契約が決まったらとりあえず酒とタバコを公団に持って行き、調印後宴会というふうだったが、ゴルバチョフ登場後、性急に施行された節酒令のため御法度となり、あの大の酒好きのロシア人がジュースをすすっていた。おかげで僕は宴会といわれてもおびなくてすむと喜んだ。しかし、しばらくして漁業公団の宴会に招かれたとき、フォトセッションと言われてジュースで乾杯した写真をたくさん撮った。写真は十分撮ったかと言われて、そうだと言うと、カメラは一時預かりということで没収された。カメラがないことを確認したロシア側幹事は、おもむろにテーブルの下からウオッカを何本も取り出した。いつもと同じ繰り返しである。ロシア人はほんとうにしたたかだなと思った。しかしこれは例外で今はほぼ元に戻りつつあるが、酒不足で今度は飲みたくても飲めないという風になっている。何もいっぺんに飲んじゃいけないなどとはせずに、あの一気飲みをやめさせれば随分違うと思っている。この話をあるロシア人にしたら、「あーた、ぜーんぜんロシア人のことが分かっていない。
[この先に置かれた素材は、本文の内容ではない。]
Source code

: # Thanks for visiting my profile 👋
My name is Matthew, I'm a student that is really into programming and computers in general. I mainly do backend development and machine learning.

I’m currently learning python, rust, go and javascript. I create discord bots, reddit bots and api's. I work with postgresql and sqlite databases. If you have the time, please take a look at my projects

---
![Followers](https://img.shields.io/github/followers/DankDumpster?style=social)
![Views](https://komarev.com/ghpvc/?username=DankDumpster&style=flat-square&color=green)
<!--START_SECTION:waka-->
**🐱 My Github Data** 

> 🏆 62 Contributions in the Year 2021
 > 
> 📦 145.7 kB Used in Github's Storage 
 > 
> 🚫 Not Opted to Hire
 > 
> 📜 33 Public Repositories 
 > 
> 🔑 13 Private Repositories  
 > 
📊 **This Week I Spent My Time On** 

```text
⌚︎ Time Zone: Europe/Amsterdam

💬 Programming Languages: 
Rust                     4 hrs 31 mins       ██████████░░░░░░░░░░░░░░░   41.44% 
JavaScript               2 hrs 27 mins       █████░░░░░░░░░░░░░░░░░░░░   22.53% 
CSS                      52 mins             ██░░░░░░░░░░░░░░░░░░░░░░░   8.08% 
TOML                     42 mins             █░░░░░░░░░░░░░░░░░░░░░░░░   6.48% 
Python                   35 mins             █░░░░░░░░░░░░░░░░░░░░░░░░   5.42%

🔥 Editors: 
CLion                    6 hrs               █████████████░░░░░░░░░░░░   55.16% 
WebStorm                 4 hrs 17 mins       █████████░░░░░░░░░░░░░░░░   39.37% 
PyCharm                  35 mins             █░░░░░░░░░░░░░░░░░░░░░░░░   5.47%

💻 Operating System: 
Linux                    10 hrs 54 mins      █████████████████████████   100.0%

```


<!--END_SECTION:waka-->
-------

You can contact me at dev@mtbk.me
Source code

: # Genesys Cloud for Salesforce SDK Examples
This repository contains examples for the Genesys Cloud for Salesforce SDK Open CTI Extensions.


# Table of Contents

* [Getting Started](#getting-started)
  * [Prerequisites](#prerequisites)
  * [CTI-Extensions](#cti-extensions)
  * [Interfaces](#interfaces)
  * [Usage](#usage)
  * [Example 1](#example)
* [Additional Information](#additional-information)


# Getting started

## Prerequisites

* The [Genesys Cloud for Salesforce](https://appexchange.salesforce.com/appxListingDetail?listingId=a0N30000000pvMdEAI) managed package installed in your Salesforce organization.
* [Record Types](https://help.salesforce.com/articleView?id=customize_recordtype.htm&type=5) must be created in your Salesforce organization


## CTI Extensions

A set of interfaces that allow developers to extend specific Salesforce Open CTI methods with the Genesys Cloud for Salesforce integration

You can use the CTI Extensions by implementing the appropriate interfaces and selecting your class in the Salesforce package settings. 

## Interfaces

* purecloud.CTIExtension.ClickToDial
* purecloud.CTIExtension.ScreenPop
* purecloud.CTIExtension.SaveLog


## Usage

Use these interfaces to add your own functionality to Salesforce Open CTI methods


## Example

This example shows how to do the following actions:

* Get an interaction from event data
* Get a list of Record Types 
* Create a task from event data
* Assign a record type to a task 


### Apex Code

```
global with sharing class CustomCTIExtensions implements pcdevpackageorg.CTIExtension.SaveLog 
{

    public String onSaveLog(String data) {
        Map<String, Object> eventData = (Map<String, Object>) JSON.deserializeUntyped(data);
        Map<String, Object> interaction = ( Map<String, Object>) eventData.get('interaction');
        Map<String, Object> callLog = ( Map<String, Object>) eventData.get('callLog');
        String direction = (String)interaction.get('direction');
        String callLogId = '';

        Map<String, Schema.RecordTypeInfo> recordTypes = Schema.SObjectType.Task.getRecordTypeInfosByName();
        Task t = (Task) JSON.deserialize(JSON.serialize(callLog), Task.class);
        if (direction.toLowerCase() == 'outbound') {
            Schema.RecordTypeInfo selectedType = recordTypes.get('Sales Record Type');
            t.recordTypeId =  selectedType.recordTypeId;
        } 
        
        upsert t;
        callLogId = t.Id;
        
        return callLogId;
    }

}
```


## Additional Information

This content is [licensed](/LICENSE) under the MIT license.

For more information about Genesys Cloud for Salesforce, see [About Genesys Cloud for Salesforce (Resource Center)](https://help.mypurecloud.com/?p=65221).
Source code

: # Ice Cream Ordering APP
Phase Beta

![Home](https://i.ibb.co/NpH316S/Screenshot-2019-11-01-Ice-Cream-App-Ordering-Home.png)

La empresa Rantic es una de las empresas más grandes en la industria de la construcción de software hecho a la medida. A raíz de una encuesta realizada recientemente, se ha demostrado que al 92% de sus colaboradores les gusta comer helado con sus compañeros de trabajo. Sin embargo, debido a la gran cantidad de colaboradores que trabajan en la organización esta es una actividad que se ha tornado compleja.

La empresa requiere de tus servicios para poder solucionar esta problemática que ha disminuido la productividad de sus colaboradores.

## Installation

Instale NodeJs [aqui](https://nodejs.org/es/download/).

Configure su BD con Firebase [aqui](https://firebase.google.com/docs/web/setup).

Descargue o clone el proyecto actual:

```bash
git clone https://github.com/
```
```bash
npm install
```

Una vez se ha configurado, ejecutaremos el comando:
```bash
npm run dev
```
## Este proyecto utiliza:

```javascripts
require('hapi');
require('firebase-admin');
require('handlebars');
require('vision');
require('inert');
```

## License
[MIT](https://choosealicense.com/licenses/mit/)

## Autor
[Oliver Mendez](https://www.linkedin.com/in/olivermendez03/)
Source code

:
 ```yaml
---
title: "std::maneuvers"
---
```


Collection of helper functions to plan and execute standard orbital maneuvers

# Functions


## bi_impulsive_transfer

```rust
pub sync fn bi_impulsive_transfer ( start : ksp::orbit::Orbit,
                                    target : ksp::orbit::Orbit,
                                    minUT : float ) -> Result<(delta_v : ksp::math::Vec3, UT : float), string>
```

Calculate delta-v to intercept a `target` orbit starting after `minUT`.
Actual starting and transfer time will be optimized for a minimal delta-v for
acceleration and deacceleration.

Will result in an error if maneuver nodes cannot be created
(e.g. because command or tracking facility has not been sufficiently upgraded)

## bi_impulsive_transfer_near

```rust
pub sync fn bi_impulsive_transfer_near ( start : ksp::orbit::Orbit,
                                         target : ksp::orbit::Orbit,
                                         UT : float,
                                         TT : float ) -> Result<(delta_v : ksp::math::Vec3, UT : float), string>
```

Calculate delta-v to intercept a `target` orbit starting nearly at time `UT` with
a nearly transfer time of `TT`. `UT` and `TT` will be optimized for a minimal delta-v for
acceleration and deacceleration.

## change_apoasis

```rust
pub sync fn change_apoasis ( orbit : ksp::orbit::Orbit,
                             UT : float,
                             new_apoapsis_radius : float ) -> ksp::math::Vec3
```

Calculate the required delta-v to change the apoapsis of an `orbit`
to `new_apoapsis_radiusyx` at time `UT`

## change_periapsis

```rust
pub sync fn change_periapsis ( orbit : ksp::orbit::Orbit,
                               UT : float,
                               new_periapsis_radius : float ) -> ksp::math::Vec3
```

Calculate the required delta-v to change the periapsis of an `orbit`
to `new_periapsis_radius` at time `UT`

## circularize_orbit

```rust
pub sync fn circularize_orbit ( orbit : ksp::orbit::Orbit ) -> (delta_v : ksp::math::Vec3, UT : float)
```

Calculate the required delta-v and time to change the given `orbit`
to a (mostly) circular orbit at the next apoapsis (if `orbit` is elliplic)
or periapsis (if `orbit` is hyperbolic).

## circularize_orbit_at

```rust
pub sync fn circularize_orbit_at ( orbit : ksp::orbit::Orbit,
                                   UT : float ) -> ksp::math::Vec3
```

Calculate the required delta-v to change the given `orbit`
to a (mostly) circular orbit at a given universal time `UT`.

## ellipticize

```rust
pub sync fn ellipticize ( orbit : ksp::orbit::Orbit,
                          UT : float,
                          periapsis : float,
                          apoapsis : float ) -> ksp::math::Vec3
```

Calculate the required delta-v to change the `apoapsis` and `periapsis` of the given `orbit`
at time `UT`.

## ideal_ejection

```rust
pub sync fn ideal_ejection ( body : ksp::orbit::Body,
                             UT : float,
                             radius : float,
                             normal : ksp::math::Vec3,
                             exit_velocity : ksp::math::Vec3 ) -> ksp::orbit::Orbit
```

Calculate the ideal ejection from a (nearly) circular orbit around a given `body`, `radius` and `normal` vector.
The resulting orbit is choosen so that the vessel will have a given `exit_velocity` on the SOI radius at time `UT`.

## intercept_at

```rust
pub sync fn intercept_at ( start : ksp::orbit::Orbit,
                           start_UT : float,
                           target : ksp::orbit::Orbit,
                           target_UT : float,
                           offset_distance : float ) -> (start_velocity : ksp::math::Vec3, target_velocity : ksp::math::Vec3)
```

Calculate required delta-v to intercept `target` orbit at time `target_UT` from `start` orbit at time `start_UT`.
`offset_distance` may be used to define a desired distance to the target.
ちびちび飲んで温まろうと思ったってウオッカが腹におさまる頃には蒸発しちまってるよ。ここはぐいっと飲んで熱いものを腹に感じて初めて、生きててよかったということになるんだ」と言われた。
それでも僕はウオッカが嫌いだ。

Posted by SATOH at 2007年03月05日 19:56
コメント

前回(ウオッカその1)疑問に思っていたことが今回ですべて解決です。やっぱり胃壁を保護しながら(でも)飲むのですね!しかし、保護のし方がまたすごい!バターやサーラではウオッカを飲む前に胃がやられてしまいそうです。やっぱりロシア人の胃は特別なのでしょう。ウオッカとアネクドートがないと生きていけないとロシア人から聞いたことがあります。